Entries taken from a collection
##############################
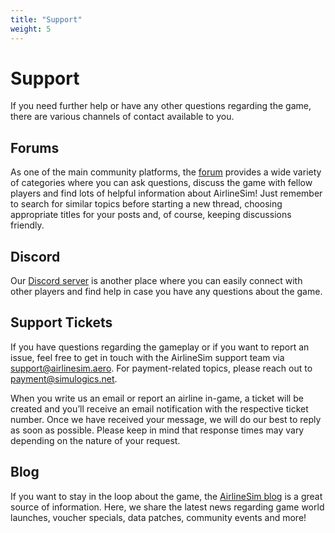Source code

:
 ```yaml
---
title: "Support"
weight: 5
---
```


# Support

If you need further help or have any other questions regarding the game, there are various channels of contact available to you.

## Forums

As one of the main community platforms, the [forum](https://forums.airlinesim.aero/) provides a wide variety of categories where you can ask questions, discuss the game with fellow players and find lots of helpful information about AirlineSim! Just remember to search for similar topics before starting a new thread, choosing appropriate titles for your posts and, of course, keeping discussions friendly.

## Discord

Our [Discord server](https://discord.com/invite/5K2Axks) is another place where you can easily connect with other players and find help in case you have any questions about the game.

## Support Tickets

If you have questions regarding the gameplay or if you want to report an issue, feel free to get in touch with the AirlineSim support team via support@airlinesim.aero. For payment-related topics, please reach out to payment@simulogics.net.

When you write us an email or report an airline in-game, a ticket will be created and you’ll receive an email notification with the respective ticket number. Once we have received your message, we will do our best to reply as soon as possible. Please keep in mind that response times may vary depending on the nature of your request.

## Blog

If you want to stay in the loop about the game, the [AirlineSim blog](https://www.airlinesim.aero/blog/) is a great source of information. Here, we share the latest news regarding game world launches, voucher specials, data patches, community events and more!
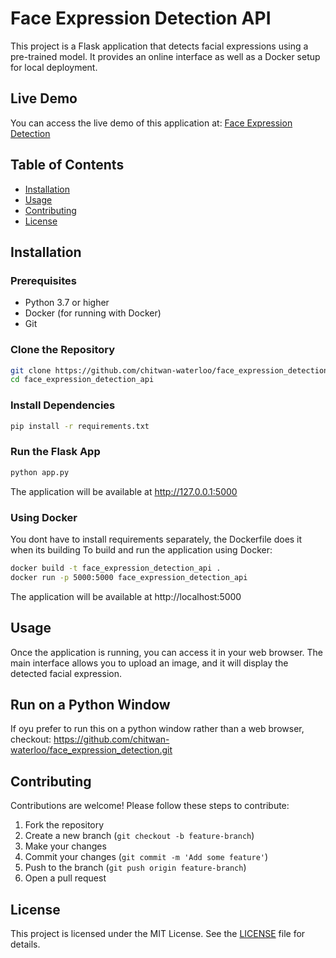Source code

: # Face Expression Detection API

This project is a Flask application that detects facial expressions using a pre-trained model. It provides an online interface as well as a Docker setup for local deployment.

## Live Demo

You can access the live demo of this application at: [Face Expression Detection](https://scornful-millicent-universityofwaterloo-dd7f76b3.koyeb.app/)

## Table of Contents

- [Installation](#installation)
- [Usage](#usage)
- [Contributing](#contributing)
- [License](#license)

## Installation

### Prerequisites

- Python 3.7 or higher
- Docker (for running with Docker)
- Git

### Clone the Repository

```bash
git clone https://github.com/chitwan-waterloo/face_expression_detection_api.git
cd face_expression_detection_api
```

### Install Dependencies

```bash
pip install -r requirements.txt
```
### Run the Flask App

```bash
python app.py
```
The application will be available at http://127.0.0.1:5000

### Using Docker
You dont have to install requirements separately, the Dockerfile does it when its building
To build and run the application using Docker:

```bash
docker build -t face_expression_detection_api .
docker run -p 5000:5000 face_expression_detection_api
```
The application will be available at http://localhost:5000

## Usage

Once the application is running, you can access it in your web browser. The main interface allows you to upload an image, and it will display the detected facial expression.

## Run on a Python Window
If oyu prefer to run this on a python window rather than a web browser, checkout: 
https://github.com/chitwan-waterloo/face_expression_detection.git

## Contributing

Contributions are welcome! Please follow these steps to contribute:

1. Fork the repository
2. Create a new branch (`git checkout -b feature-branch`)
3. Make your changes
4. Commit your changes (`git commit -m 'Add some feature'`)
5. Push to the branch (`git push origin feature-branch`)
6. Open a pull request

## License

This project is licensed under the MIT License. See the [LICENSE](LICENSE) file for details.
##############################
**Action item**
Return all lines in the entries above that carry the word "requirements".

**Written solution**
pip install -r requirements.txt
You dont have to install requirements separately, the Dockerfile does it when its building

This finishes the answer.